Extensive Experience and Validation of Polyethylene Glycol Precipitation as a Screening Method for Macroprolactinemia

José Gilberto H. Vieiraa, Teresinha T. Tachibana, Leda H. Obara, and Rui M. B. Maciel

a author for correspon

Serum human prolactin (PRL) is heterogeneous in molecular size, with the 23-kDa monomer being the predominant form in healthy subjects and patients with prolactinomas. From the point of view of molecular size, other circulating forms include the 50-kDa dimer (big-PRL) and the 150- to 170-kDa form (big-big-PRL, or macroprolactin) (1). Recent publications have associated asymptomatic hyperprolactinemia with a predominance of macroprolactin in the circulation; this occurrence appears to be more common than previously thought (2)(3)(4) and can have obvious practical implications. The finding of a predominance of macroprolactinemia can change the focus of the evaluation of a patient, with the possible avoidance of more sophisticated and expensive imaging studies.
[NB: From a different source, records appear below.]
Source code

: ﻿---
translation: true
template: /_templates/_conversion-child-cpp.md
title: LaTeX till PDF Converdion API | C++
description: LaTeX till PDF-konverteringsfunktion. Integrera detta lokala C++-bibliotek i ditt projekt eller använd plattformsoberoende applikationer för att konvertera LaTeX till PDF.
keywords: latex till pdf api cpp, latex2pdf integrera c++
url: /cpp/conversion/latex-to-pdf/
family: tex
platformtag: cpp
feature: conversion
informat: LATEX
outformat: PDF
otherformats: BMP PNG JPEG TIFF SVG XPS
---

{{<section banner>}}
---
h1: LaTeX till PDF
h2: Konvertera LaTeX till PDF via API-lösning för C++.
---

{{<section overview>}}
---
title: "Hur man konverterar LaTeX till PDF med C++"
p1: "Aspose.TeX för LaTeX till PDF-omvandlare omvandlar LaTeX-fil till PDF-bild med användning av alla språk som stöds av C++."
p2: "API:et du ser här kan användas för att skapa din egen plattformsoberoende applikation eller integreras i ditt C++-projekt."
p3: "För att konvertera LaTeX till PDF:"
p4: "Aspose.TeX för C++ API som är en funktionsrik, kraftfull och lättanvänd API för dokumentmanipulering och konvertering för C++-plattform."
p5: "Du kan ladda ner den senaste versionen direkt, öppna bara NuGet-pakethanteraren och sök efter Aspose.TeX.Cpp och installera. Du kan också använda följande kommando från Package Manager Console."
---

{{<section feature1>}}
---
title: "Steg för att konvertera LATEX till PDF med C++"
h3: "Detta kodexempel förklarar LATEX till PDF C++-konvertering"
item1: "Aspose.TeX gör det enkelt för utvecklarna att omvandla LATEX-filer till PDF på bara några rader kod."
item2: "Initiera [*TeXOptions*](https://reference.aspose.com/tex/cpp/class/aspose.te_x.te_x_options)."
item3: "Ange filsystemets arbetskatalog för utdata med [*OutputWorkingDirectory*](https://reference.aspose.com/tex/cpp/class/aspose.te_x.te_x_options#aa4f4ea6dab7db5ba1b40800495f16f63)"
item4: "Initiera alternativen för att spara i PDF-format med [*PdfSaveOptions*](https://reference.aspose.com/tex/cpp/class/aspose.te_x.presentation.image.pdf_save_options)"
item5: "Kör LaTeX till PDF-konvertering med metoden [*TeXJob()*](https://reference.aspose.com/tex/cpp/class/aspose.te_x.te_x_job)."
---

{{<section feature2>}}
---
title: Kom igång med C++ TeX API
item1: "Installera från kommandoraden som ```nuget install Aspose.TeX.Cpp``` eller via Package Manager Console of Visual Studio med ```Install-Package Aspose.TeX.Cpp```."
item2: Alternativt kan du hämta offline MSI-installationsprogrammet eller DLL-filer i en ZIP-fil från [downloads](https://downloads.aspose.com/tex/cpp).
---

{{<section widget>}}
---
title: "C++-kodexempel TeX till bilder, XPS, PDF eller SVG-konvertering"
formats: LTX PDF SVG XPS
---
We evaluated the polyethylene glycol (PEG) precipitation method to screen for the presence of macroprolactinemia in a large series of clinical samples. Serum PRL was measured by immunofluorometric assay (IFMA; reference range, 2–15 µg/L; Delfia, Wallac Oy), and samples with values >=30 µg/L were studied. The value of 30 µg/L or higher, considered as overtly abnormal, was arbitrarily selected. To 250 µL of serum, we added 250 µL of a 250 g/L PEG 6000 solution (in water, kept at 4 °C), mixed them for 1 min with a vortex mixer, and centrifuged them (9500g for 5 min at room temperature). PRL was determined in the supernatant, using the same IFMA and the recovery calculated on the basis of the original serum value. Reproducibility of the PEG precipitation process was evaluated in four different serum samples, studied seven times each, on different days and in different assays. The following values were obtained: for a sample with PRL value of 32 µg/L and mean recovery of 63%, the CV was 15%; for a sample with PRL value of 45 µg/L and mean recovery of 83%, the CV was 7%; for a sample with PRL of 68 µg/L and mean recovery of 47%, the CV was 28%; and for a sample with PRL of 71 µg/L and mean recovery of 5%, the CV was 20%.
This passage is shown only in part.